First Posted: 1/15/2009
LUMBERTON -- District Attorney Johnson Britt would rather be safe than sorry.
With that in mind, Britt's office has reindicted 15 people who were charged in Robeson County with first-degree capital murder. The new indictments list aggravating circumstances that support the death penalty.
Britt said that his office issued the new indictments after the state Supreme Court on Jan. 22 granted Henry Lee Hunt, who is 58, a stay of execution -- less than 35 hours before he was scheduled to be executed for killing two people in Robeson County in 1984.
Hunt's lawyers are trying to get the Supreme Court to agree that his indictment was defective because it did not list aggravating factors. Aggravating factors -- such as, when a defendant has a prior conviction of violence, or is paid to commit the murder -- are used by the prosecution to argue in favor of the death penalty. In Hunt's case the aggravating factors were that Hunt was paid to commit the murder and that he killed a witness to the murder, Britt said.

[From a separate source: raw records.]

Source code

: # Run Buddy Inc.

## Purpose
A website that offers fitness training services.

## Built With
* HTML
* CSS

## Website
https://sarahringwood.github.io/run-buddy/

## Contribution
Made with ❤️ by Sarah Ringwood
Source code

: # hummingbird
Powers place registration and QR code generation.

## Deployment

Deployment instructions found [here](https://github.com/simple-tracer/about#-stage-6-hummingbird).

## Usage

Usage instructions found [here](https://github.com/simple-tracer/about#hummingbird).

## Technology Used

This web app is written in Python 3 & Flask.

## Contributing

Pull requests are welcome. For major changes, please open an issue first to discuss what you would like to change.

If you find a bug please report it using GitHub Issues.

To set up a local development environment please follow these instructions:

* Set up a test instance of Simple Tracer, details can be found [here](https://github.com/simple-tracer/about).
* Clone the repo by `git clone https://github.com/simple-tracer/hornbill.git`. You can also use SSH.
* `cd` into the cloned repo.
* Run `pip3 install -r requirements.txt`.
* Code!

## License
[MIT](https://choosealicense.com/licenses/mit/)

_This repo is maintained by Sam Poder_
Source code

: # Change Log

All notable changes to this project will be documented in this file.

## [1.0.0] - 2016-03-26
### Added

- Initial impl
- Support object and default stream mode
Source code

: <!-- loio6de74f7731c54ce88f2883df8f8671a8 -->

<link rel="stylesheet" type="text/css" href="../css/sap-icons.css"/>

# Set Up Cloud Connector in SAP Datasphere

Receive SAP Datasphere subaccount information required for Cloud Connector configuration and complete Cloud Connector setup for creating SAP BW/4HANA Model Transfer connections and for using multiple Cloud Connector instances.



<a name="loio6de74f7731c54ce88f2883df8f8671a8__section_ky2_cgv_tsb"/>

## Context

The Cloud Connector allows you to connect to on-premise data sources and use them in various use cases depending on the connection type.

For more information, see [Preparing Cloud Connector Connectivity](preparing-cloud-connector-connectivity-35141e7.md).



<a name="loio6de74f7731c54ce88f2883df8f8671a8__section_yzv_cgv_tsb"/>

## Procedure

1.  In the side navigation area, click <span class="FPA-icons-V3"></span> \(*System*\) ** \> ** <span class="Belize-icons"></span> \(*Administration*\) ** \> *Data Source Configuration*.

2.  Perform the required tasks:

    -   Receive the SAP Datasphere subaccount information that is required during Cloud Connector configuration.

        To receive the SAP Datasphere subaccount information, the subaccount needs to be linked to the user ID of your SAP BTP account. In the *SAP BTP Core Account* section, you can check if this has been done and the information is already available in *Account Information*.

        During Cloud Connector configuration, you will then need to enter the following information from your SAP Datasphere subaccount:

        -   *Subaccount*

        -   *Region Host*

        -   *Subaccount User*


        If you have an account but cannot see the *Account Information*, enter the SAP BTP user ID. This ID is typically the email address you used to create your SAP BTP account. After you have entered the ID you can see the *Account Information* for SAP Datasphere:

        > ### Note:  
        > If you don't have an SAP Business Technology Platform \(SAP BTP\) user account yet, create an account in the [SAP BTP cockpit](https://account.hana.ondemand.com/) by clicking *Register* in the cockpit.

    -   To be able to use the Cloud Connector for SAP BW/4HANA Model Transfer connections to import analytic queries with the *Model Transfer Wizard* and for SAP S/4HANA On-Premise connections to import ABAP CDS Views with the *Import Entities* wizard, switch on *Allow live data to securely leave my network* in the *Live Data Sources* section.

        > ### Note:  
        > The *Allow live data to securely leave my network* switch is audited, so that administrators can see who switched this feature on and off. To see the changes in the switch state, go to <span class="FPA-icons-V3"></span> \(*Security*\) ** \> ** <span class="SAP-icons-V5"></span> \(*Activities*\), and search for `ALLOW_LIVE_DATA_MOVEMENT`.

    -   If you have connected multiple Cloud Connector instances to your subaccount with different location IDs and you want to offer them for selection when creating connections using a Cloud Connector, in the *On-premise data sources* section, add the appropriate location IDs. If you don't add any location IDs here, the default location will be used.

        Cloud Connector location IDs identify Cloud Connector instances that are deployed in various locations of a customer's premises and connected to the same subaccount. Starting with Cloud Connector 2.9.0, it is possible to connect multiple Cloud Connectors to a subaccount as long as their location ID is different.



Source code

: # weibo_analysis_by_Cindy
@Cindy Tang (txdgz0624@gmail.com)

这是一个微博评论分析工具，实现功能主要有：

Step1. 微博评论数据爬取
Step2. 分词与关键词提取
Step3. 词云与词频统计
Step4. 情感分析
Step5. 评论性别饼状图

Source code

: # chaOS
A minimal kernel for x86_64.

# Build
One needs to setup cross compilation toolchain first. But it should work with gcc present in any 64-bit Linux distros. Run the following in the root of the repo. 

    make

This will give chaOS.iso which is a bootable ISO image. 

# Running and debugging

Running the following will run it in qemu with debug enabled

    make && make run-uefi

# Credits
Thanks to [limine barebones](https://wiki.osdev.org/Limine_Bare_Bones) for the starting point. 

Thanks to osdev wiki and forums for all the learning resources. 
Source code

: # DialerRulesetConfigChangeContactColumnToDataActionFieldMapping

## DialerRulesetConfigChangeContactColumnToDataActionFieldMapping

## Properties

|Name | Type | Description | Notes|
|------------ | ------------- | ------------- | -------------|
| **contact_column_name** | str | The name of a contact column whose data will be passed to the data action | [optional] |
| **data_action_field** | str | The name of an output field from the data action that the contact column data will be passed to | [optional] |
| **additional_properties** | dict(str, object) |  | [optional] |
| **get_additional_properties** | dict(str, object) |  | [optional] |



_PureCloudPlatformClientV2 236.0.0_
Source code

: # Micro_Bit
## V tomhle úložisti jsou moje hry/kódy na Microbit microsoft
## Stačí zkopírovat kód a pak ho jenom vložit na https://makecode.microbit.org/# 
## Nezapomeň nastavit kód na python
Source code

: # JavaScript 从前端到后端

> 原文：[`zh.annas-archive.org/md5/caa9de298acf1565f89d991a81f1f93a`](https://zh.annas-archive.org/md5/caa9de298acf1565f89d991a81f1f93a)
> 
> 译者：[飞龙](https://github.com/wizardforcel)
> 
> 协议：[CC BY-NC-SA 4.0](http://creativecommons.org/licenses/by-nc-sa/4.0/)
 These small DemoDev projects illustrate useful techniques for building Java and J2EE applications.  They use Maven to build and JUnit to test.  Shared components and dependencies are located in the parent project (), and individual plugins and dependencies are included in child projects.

Mitigating factors -- such as a defendant with no significant criminal history or a defendant who committed the murder while mentally impaired -- are used by the defense as reasons a defendant should not be executed.
The N.C. Supreme Court heard Hunt's case on April 8, and Britt said he doesn't expect the court to rule until August. Britt was in court for the hearing, but did not argue before the court. Assistant Attorney General William Hart argued for the state and Steven Holley of New York argued for Hunt.
Britt said the new bills of indictment were drawn up as a precautionary measure in case the Supreme Court rules in Hunt's favor.
“If Hunt wins, the most he could receive is life in prison,” Britt said.
If Hunt wins, he could be eligible for parole because when he was sentenced, there was no life in prison without the opportunity of parole law in North Carolina.
“If he wins, it changes the way that death penalty cases are treated all across the state, and more than 200 inmates on death row,” Britt said.
Each of those 200 inmates would have the same arguments that Hunt does. Britt said they could have their death sentences vacated and have life sentences imposed if Hunt wins.